About this exercise:
Extract, without alteration, each line from the start of the listing to the line bearing "Duff's device copies".

Provided information:
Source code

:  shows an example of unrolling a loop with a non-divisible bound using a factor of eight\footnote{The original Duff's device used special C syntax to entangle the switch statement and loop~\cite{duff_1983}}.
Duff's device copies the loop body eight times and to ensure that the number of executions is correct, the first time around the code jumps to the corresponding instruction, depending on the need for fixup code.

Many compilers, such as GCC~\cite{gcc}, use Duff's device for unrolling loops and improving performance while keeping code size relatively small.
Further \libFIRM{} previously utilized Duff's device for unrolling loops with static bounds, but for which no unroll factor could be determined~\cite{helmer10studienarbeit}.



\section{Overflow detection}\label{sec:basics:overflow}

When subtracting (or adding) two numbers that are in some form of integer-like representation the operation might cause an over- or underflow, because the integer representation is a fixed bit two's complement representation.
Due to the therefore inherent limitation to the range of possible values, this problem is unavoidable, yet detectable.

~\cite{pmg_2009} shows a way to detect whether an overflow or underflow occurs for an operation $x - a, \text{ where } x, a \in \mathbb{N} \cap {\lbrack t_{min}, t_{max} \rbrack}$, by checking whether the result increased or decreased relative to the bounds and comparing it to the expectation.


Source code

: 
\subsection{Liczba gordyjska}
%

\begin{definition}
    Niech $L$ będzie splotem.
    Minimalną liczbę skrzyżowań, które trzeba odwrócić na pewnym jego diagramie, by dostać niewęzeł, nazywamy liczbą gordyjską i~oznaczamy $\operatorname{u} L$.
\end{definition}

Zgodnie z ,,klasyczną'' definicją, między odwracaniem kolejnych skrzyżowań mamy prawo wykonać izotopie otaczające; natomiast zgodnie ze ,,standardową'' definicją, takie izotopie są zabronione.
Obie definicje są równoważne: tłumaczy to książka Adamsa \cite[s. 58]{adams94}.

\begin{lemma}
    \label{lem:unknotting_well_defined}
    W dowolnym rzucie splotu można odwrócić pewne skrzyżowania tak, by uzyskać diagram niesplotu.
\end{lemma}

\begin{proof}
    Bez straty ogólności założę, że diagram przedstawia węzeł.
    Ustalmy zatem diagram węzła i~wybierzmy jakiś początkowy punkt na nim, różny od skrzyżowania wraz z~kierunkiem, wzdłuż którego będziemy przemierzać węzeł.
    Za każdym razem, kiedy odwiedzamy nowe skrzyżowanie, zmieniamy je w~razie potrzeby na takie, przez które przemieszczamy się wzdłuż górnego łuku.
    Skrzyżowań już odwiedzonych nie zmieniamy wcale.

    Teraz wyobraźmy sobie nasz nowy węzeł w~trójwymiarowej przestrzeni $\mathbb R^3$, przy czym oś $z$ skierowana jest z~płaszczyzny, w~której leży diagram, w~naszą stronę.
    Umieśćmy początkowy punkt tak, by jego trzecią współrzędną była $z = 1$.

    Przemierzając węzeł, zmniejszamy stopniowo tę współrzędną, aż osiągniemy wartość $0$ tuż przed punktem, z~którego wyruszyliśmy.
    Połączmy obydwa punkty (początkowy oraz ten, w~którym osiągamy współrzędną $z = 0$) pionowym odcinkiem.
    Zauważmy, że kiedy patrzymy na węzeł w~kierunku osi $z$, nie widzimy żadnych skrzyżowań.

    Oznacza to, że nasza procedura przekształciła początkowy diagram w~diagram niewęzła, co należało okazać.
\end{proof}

Task response:
Source code

:  shows an example of unrolling a loop with a non-divisible bound using a factor of eight\footnote{The original Duff's device used special C syntax to entangle the switch statement and loop~\cite{duff_1983}}.
Duff's device copies the loop body eight times and to ensure that the number of executions is correct, the first time around the code jumps to the corresponding instruction, depending on the need for fixup code.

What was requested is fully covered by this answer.